Stored data entries
====

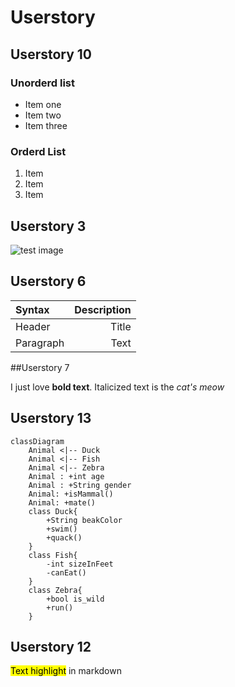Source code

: 

# Userstory

##  Userstory  10

### Unorderd list

- Item one 
- Item two
- Item three

### Orderd List

1. Item 
2. Item
3. Item

## Userstory 3

![test image](https://media.istockphoto.com/photos/lazy-fat-cat-sleeping-on-the-couch-picture-id483799085 "test image") 

## Userstory 6

| Syntax      | Description |
|:----------- | -----------:|
| Header      | Title       |
| Paragraph   | Text        |


##Userstory 7

I just love **bold text**.
Italicized text is the *cat's meow*

## Userstory 13

```mermaid 
classDiagram
    Animal <|-- Duck
    Animal <|-- Fish
    Animal <|-- Zebra
    Animal : +int age
    Animal : +String gender
    Animal: +isMammal()
    Animal: +mate()
    class Duck{
        +String beakColor
        +swim()
        +quack()
    }
    class Fish{
        -int sizeInFeet
        -canEat()
    }
    class Zebra{
        +bool is_wild
        +run()
    }
```

## Userstory 12

<mark >Text highlight</mark> in markdown  
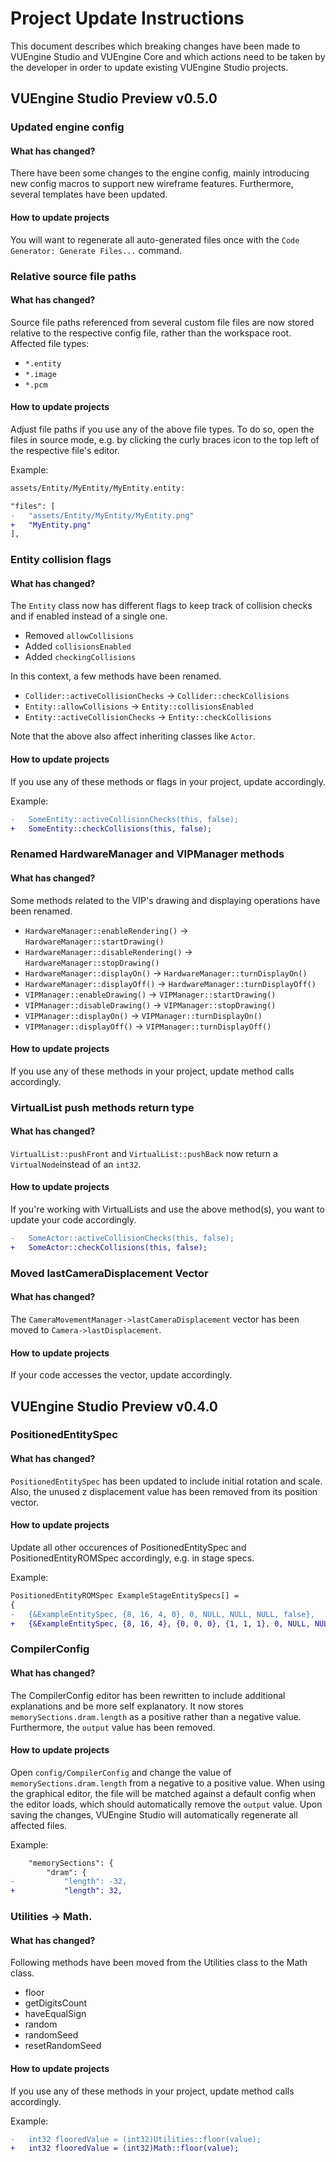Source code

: # Project Update Instructions

This document describes which breaking changes have been made to VUEngine Studio and VUEngine Core and which actions need to be taken by the developer in order to update existing VUEngine Studio projects.

## VUEngine Studio Preview v0.5.0

### Updated engine config

#### What has changed?

There have been some changes to the engine config, mainly introducing new config macros to support new wireframe features. Furthermore, several templates have been updated.

#### How to update projects

You will want to regenerate all auto-generated files once with the `Code Generator: Generate Files...` command.

### Relative source file paths

#### What has changed?

Source file paths referenced from several custom file files are now stored relative to the respective config file, rather than the workspace root. Affected file types:

- `*.entity`
- `*.image`
- `*.pcm`

#### How to update projects

Adjust file paths if you use any of the above file types. To do so, open the files in source mode, e.g. by clicking the curly braces icon to the top left of the respective file's editor.

Example:

```diff
assets/Entity/MyEntity/MyEntity.entity:

"files": [
-	"assets/Entity/MyEntity/MyEntity.png"
+	"MyEntity.png"
],
```

### Entity collision flags

#### What has changed?

The `Entity` class now has different flags to keep track of collision checks and if enabled instead of a single one.

- Removed `allowCollisions`
- Added `collisionsEnabled`
- Added `checkingCollisions`

In this context, a few methods have been renamed.

- `Collider::activeCollisionChecks` -> `Collider::checkCollisions`
- `Entity::allowCollisions` -> `Entity::collisionsEnabled`
- `Entity::activeCollisionChecks` -> `Entity::checkCollisions`

Note that the above also affect inheriting classes like `Actor`.

#### How to update projects

If you use any of these methods or flags in your project, update accordingly.

Example:

```diff
-	SomeEntity::activeCollisionChecks(this, false);
+	SomeEntity::checkCollisions(this, false);
```

### Renamed HardwareManager and VIPManager methods

#### What has changed?

Some methods related to the VIP's drawing and displaying operations have been renamed.

- `HardwareManager::enableRendering()` -> `HardwareManager::startDrawing()`
- `HardwareManager::disableRendering()` -> `HardwareManager::stopDrawing()`
- `HardwareManager::displayOn()` -> `HardwareManager::turnDisplayOn()`
- `HardwareManager::displayOff()` -> `HardwareManager::turnDisplayOff()`
- `VIPManager::enableDrawing()` -> `VIPManager::startDrawing()`
- `VIPManager::disableDrawing()` -> `VIPManager::stopDrawing()`
- `VIPManager::displayOn()` -> `VIPManager::turnDisplayOn()`
- `VIPManager::displayOff()` -> `VIPManager::turnDisplayOff()`

#### How to update projects

If you use any of these methods in your project, update method calls accordingly.

### VirtualList push methods return type

#### What has changed?

`VirtualList::pushFront` and `VirtualList::pushBack` now return a `VirtualNode`instead of an `int32`.

#### How to update projects

If you're working with VirtualLists and use the above method(s), you want to update your code accordingly.

```diff
-	SomeActor::activeCollisionChecks(this, false);
+	SomeActor::checkCollisions(this, false);
```

### Moved lastCameraDisplacement Vector

#### What has changed?

The `CameraMovementManager->lastCameraDisplacement` vector has been moved to `Camera->lastDisplacement`.

#### How to update projects

If your code accesses the vector, update accordingly.

## VUEngine Studio Preview v0.4.0

### PositionedEntitySpec

#### What has changed?

`PositionedEntitySpec` has been updated to include initial rotation and scale. Also, the unused z displacement value has been removed from its position vector.

#### How to update projects

Update all other occurences of PositionedEntitySpec and PositionedEntityROMSpec accordingly, e.g. in stage specs.

Example:

```diff
PositionedEntityROMSpec ExampleStageEntitySpecs[] =
{
-	{&ExampleEntitySpec, {8, 16, 4, 0}, 0, NULL, NULL, NULL, false},
+	{&ExampleEntitySpec, {8, 16, 4}, {0, 0, 0}, {1, 1, 1}, 0, NULL, NULL, NULL, false},
```

### CompilerConfig

#### What has changed?

The CompilerConfig editor has been rewritten to include additional explanations and be more self explanatory. It now stores `memorySections.dram.length` as a positive rather than a negative value. Furthermore, the `output` value has been removed.

#### How to update projects

Open `config/CompilerConfig` and change the value of `memorySections.dram.length` from a negative to a positive value. When using the graphical editor, the file will be matched against a default config when the editor loads, which should automatically remove the `output` value. Upon saving the changes, VUEngine Studio will automatically regenerate all affected files.

Example:

```diff
	"memorySections": {
		"dram": {
-			"length": -32,
+			"length": 32,
```

### Utilities -> Math.

#### What has changed?

Following methods have been moved from the Utilities class to the Math class.

- floor
- getDigitsCount
- haveEqualSign
- random
- randomSeed
- resetRandomSeed

#### How to update projects

If you use any of these methods in your project, update method calls accordingly.

Example:

```diff
-	int32 flooredValue = (int32)Utilities::floor(value);
+	int32 flooredValue = (int32)Math::floor(value);
```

====

PROBLEM DETAILS :: The lines in the records above that include the word "collisionsEnabled" must be copied out.

SOLUTION TO THE EXERCISE ::
- Added `collisionsEnabled`
- `Entity::allowCollisions` -> `Entity::collisionsEnabled`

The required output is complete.